▶ What you will do:
Transcribe all the entries word for word, omitting any pictures they contain.

▶ Records from a data source:
"""
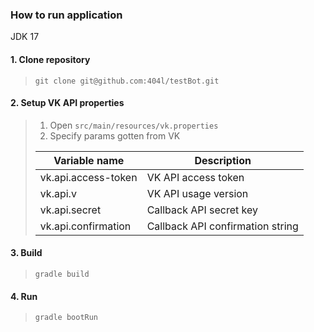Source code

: ### How to run application

JDK 17

#### 1. Clone repository
> `git clone git@github.com:404l/testBot.git`

#### 2. Setup VK API properties
> 1. Open `src/main/resources/vk.properties`
> 2. Specify params gotten from VK
>
> | Variable name       | Description                      |
> |---------------------|----------------------------------|
> | vk.api.access-token | VK API access token              |
> | vk.api.v            | VK API usage version             |
> | vk.api.secret       | Callback API secret key          |
> | vk.api.confirmation | Callback API confirmation string |

#### 3. Build
> `gradle build`

#### 4. Run
> `gradle bootRun`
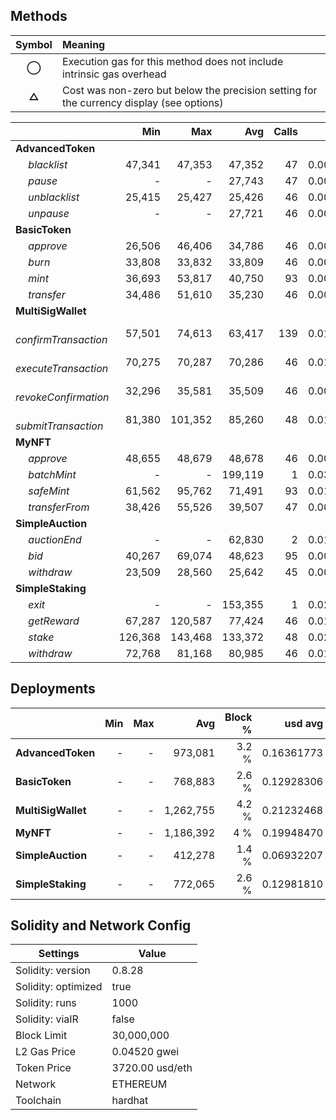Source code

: ## Methods
| **Symbol** | **Meaning**                                                                              |
| :--------: | :--------------------------------------------------------------------------------------- |
|    **◯**   | Execution gas for this method does not include intrinsic gas overhead                    |
|    **△**   | Cost was non-zero but below the precision setting for the currency display (see options) |

|                             |     Min |     Max |     Avg | Calls |    usd avg |
| :-------------------------- | ------: | ------: | ------: | ----: | ---------: |
| **AdvancedToken**           |         |         |         |       |            |
|        *blacklist*          |  47,341 |  47,353 |  47,352 |    47 | 0.00796195 |
|        *pause*              |       - |       - |  27,743 |    47 | 0.00466482 |
|        *unblacklist*        |  25,415 |  25,427 |  25,426 |    46 | 0.00427523 |
|        *unpause*            |       - |       - |  27,721 |    46 | 0.00466112 |
| **BasicToken**              |         |         |         |       |            |
|        *approve*            |  26,506 |  46,406 |  34,786 |    46 | 0.00584906 |
|        *burn*               |  33,808 |  33,832 |  33,809 |    46 | 0.00568478 |
|        *mint*               |  36,693 |  53,817 |  40,750 |    93 | 0.00685187 |
|        *transfer*           |  34,486 |  51,610 |  35,230 |    46 | 0.00592371 |
| **MultiSigWallet**          |         |         |         |       |            |
|        *confirmTransaction* |  57,501 |  74,613 |  63,417 |   139 | 0.01066319 |
|        *executeTransaction* |  70,275 |  70,287 |  70,286 |    46 | 0.01181817 |
|        *revokeConfirmation* |  32,296 |  35,581 |  35,509 |    46 | 0.00597063 |
|        *submitTransaction*  |  81,380 | 101,352 |  85,260 |    48 | 0.01433596 |
| **MyNFT**                   |         |         |         |       |            |
|        *approve*            |  48,655 |  48,679 |  48,678 |    46 | 0.00818491 |
|        *batchMint*          |       - |       - | 199,119 |     1 | 0.03348067 |
|        *safeMint*           |  61,562 |  95,762 |  71,491 |    93 | 0.01202078 |
|        *transferFrom*       |  38,426 |  55,526 |  39,507 |    47 | 0.00664287 |
| **SimpleAuction**           |         |         |         |       |            |
|        *auctionEnd*         |       - |       - |  62,830 |     2 | 0.01056449 |
|        *bid*                |  40,267 |  69,074 |  48,623 |    95 | 0.00817567 |
|        *withdraw*           |  23,509 |  28,560 |  25,642 |    45 | 0.00431155 |
| **SimpleStaking**           |         |         |         |       |            |
|        *exit*               |       - |       - | 153,355 |     1 | 0.02578572 |
|        *getReward*          |  67,287 | 120,587 |  77,424 |    46 | 0.01301838 |
|        *stake*              | 126,368 | 143,468 | 133,372 |    48 | 0.02242570 |
|        *withdraw*           |  72,768 |  81,168 |  80,985 |    46 | 0.01361714 |

## Deployments
|                    | Min | Max  |       Avg | Block % |    usd avg |
| :----------------- | --: | ---: | --------: | ------: | ---------: |
| **AdvancedToken**  |   - |    - |   973,081 |   3.2 % | 0.16361773 |
| **BasicToken**     |   - |    - |   768,883 |   2.6 % | 0.12928306 |
| **MultiSigWallet** |   - |    - | 1,262,755 |   4.2 % | 0.21232468 |
| **MyNFT**          |   - |    - | 1,186,392 |     4 % | 0.19948470 |
| **SimpleAuction**  |   - |    - |   412,278 |   1.4 % | 0.06932207 |
| **SimpleStaking**  |   - |    - |   772,065 |   2.6 % | 0.12981810 |

## Solidity and Network Config
| **Settings**        | **Value**       |
| ------------------- | --------------- |
| Solidity: version   | 0.8.28          |
| Solidity: optimized | true            |
| Solidity: runs      | 1000            |
| Solidity: viaIR     | false           |
| Block Limit         | 30,000,000      |
| L2 Gas Price        | 0.04520 gwei    |
| Token Price         | 3720.00 usd/eth |
| Network             | ETHEREUM        |
| Toolchain           | hardhat         |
"""
▶ Problem solution:
Source code

: ### How to run application

JDK 17

#### 1. Clone repository
> `git clone git@github.com:404l/testBot.git`

#### 2. Setup VK API properties
> 1. Open `src/main/resources/vk.properties`
> 2. Specify params gotten from VK
>
> | Variable name       | Description                      |
> |---------------------|----------------------------------|
> | vk.api.access-token | VK API access token              |
> | vk.api.v            | VK API usage version             |
> | vk.api.secret       | Callback API secret key          |
> | vk.api.confirmation | Callback API confirmation string |

#### 3. Build
> `gradle build`

#### 4. Run
> `gradle bootRun`
Source code

: ## Methods
| **Symbol** | **Meaning**                                                                              |
| :--------: | :--------------------------------------------------------------------------------------- |
|    **◯**   | Execution gas for this method does not include intrinsic gas overhead                    |
|    **△**   | Cost was non-zero but below the precision setting for the currency display (see options) |

|                             |     Min |     Max |     Avg | Calls |    usd avg |
| :-------------------------- | ------: | ------: | ------: | ----: | ---------: |
| **AdvancedToken**           |         |         |         |       |            |
|        *blacklist*          |  47,341 |  47,353 |  47,352 |    47 | 0.00796195 |
|        *pause*              |       - |       - |  27,743 |    47 | 0.00466482 |
|        *unblacklist*        |  25,415 |  25,427 |  25,426 |    46 | 0.00427523 |
|        *unpause*            |       - |       - |  27,721 |    46 | 0.00466112 |
| **BasicToken**              |         |         |         |       |            |
|        *approve*            |  26,506 |  46,406 |  34,786 |    46 | 0.00584906 |
|        *burn*               |  33,808 |  33,832 |  33,809 |    46 | 0.00568478 |
|        *mint*               |  36,693 |  53,817 |  40,750 |    93 | 0.00685187 |
|        *transfer*           |  34,486 |  51,610 |  35,230 |    46 | 0.00592371 |
| **MultiSigWallet**          |         |         |         |       |            |
|        *confirmTransaction* |  57,501 |  74,613 |  63,417 |   139 | 0.01066319 |
|        *executeTransaction* |  70,275 |  70,287 |  70,286 |    46 | 0.01181817 |
|        *revokeConfirmation* |  32,296 |  35,581 |  35,509 |    46 | 0.00597063 |
|        *submitTransaction*  |  81,380 | 101,352 |  85,260 |    48 | 0.01433596 |
| **MyNFT**                   |         |         |         |       |            |
|        *approve*            |  48,655 |  48,679 |  48,678 |    46 | 0.00818491 |
|        *batchMint*          |       - |       - | 199,119 |     1 | 0.03348067 |
|        *safeMint*           |  61,562 |  95,762 |  71,491 |    93 | 0.01202078 |
|        *transferFrom*       |  38,426 |  55,526 |  39,507 |    47 | 0.00664287 |
| **SimpleAuction**           |         |         |         |       |            |
|        *auctionEnd*         |       - |       - |  62,830 |     2 | 0.01056449 |
|        *bid*                |  40,267 |  69,074 |  48,623 |    95 | 0.00817567 |
|        *withdraw*           |  23,509 |  28,560 |  25,642 |    45 | 0.00431155 |
| **SimpleStaking**           |         |         |         |       |            |
|        *exit*               |       - |       - | 153,355 |     1 | 0.02578572 |
|        *getReward*          |  67,287 | 120,587 |  77,424 |    46 | 0.01301838 |
|        *stake*              | 126,368 | 143,468 | 133,372 |    48 | 0.02242570 |
|        *withdraw*           |  72,768 |  81,168 |  80,985 |    46 | 0.01361714 |

## Deployments
|                    | Min | Max  |       Avg | Block % |    usd avg |
| :----------------- | --: | ---: | --------: | ------: | ---------: |
| **AdvancedToken**  |   - |    - |   973,081 |   3.2 % | 0.16361773 |
| **BasicToken**     |   - |    - |   768,883 |   2.6 % | 0.12928306 |
| **MultiSigWallet** |   - |    - | 1,262,755 |   4.2 % | 0.21232468 |
| **MyNFT**          |   - |    - | 1,186,392 |     4 % | 0.19948470 |
| **SimpleAuction**  |   - |    - |   412,278 |   1.4 % | 0.06932207 |
| **SimpleStaking**  |   - |    - |   772,065 |   2.6 % | 0.12981810 |

## Solidity and Network Config
| **Settings**        | **Value**       |
| ------------------- | --------------- |
| Solidity: version   | 0.8.28          |
| Solidity: optimized | true            |
| Solidity: runs      | 1000            |
| Solidity: viaIR     | false           |
| Block Limit         | 30,000,000      |
| L2 Gas Price        | 0.04520 gwei    |
| Token Price         | 3720.00 usd/eth |
| Network             | ETHEREUM        |
| Toolchain           | hardhat         |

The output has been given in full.